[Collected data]
= = = = = = =
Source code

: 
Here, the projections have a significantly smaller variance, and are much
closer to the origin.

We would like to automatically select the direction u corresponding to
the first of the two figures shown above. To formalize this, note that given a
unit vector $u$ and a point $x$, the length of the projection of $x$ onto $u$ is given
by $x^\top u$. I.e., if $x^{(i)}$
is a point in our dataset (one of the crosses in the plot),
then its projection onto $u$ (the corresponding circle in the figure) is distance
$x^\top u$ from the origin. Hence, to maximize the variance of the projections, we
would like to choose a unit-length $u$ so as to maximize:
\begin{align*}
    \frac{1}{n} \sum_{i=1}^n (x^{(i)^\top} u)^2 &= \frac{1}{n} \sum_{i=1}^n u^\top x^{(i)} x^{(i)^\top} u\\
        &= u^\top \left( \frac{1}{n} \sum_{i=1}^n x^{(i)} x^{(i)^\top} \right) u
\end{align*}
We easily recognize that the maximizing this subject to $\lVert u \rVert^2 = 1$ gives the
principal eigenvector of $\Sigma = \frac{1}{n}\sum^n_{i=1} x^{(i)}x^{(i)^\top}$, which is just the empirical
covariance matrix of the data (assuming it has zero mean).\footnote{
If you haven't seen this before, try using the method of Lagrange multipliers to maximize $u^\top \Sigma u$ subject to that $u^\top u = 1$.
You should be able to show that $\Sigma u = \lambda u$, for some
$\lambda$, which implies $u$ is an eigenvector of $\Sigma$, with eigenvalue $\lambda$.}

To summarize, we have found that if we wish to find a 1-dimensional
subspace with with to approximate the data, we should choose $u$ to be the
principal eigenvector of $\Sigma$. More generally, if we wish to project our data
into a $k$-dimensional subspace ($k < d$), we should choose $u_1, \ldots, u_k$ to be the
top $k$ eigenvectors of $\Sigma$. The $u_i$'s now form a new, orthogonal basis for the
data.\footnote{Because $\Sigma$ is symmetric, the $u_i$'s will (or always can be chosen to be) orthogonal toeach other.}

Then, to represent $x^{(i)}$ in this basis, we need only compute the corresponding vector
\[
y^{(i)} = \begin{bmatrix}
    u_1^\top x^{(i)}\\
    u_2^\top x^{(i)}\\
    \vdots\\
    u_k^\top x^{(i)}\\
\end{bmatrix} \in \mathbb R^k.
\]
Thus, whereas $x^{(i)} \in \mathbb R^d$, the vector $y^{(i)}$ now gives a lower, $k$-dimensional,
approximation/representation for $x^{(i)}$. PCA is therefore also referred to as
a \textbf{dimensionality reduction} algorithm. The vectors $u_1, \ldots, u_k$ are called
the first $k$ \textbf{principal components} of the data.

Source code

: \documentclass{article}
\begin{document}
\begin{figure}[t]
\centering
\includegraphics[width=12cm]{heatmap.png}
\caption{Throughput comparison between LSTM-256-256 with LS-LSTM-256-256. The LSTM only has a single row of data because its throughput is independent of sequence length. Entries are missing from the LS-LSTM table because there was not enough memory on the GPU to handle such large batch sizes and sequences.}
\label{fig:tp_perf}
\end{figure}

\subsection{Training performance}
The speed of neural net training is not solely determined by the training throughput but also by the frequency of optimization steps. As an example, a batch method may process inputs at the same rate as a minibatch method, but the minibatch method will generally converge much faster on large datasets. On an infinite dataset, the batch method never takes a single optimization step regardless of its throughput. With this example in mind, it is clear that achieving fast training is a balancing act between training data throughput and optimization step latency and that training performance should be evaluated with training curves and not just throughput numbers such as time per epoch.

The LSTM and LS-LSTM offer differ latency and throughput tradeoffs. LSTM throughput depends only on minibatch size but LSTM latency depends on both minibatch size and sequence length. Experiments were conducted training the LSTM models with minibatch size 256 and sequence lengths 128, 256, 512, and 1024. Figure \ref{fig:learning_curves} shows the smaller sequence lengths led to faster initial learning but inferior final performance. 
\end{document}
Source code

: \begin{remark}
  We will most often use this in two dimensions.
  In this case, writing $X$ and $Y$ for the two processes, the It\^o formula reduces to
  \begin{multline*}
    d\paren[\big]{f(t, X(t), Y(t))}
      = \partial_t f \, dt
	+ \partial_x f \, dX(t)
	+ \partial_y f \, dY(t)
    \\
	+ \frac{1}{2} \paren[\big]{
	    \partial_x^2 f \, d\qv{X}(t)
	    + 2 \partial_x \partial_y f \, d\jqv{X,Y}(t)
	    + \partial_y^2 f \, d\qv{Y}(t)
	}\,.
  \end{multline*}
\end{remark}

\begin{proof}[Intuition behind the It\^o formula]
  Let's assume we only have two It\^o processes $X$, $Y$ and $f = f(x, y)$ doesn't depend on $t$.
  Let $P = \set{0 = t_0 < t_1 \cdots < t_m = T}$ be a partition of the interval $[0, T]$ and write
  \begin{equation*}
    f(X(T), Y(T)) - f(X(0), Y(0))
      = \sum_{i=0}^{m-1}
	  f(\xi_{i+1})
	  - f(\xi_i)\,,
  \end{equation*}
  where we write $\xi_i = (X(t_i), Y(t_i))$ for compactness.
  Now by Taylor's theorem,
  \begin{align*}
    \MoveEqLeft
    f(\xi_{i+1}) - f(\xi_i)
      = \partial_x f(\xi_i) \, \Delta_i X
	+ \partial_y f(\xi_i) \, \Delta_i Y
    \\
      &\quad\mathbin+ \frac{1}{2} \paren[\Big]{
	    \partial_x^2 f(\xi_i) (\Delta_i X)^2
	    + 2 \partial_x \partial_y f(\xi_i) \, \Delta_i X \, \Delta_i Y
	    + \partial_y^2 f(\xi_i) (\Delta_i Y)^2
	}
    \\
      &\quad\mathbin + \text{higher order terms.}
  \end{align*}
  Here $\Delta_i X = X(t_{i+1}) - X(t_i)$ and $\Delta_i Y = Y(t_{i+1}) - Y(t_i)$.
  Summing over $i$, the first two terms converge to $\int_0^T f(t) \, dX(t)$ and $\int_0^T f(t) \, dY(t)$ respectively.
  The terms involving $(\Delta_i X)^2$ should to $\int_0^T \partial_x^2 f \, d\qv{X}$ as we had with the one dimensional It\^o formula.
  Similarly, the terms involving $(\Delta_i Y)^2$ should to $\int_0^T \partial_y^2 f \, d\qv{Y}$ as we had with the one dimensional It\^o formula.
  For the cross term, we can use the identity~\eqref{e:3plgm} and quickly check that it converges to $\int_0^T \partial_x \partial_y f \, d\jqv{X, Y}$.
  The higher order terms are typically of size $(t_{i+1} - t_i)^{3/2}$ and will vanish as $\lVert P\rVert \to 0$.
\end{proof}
= = = = = = =
ASSIGNMENT: In the answer, return exactly the lines from the line containing "where we write" to the end of the records above, and no others.

TASK OUTPUT:
  where we write $\xi_i = (X(t_i), Y(t_i))$ for compactness.
  Now by Taylor's theorem,
  \begin{align*}
    \MoveEqLeft
    f(\xi_{i+1}) - f(\xi_i)
      = \partial_x f(\xi_i) \, \Delta_i X
	+ \partial_y f(\xi_i) \, \Delta_i Y
    \\
      &\quad\mathbin+ \frac{1}{2} \paren[\Big]{
	    \partial_x^2 f(\xi_i) (\Delta_i X)^2
	    + 2 \partial_x \partial_y f(\xi_i) \, \Delta_i X \, \Delta_i Y
	    + \partial_y^2 f(\xi_i) (\Delta_i Y)^2
	}
    \\
      &\quad\mathbin + \text{higher order terms.}
  \end{align*}
  Here $\Delta_i X = X(t_{i+1}) - X(t_i)$ and $\Delta_i Y = Y(t_{i+1}) - Y(t_i)$.
  Summing over $i$, the first two terms converge to $\int_0^T f(t) \, dX(t)$ and $\int_0^T f(t) \, dY(t)$ respectively.
  The terms involving $(\Delta_i X)^2$ should to $\int_0^T \partial_x^2 f \, d\qv{X}$ as we had with the one dimensional It\^o formula.
  Similarly, the terms involving $(\Delta_i Y)^2$ should to $\int_0^T \partial_y^2 f \, d\qv{Y}$ as we had with the one dimensional It\^o formula.
  For the cross term, we can use the identity~\eqref{e:3plgm} and quickly check that it converges to $\int_0^T \partial_x \partial_y f \, d\jqv{X, Y}$.
  The higher order terms are typically of size $(t_{i+1} - t_i)^{3/2}$ and will vanish as $\lVert P\rVert \to 0$.
\end{proof}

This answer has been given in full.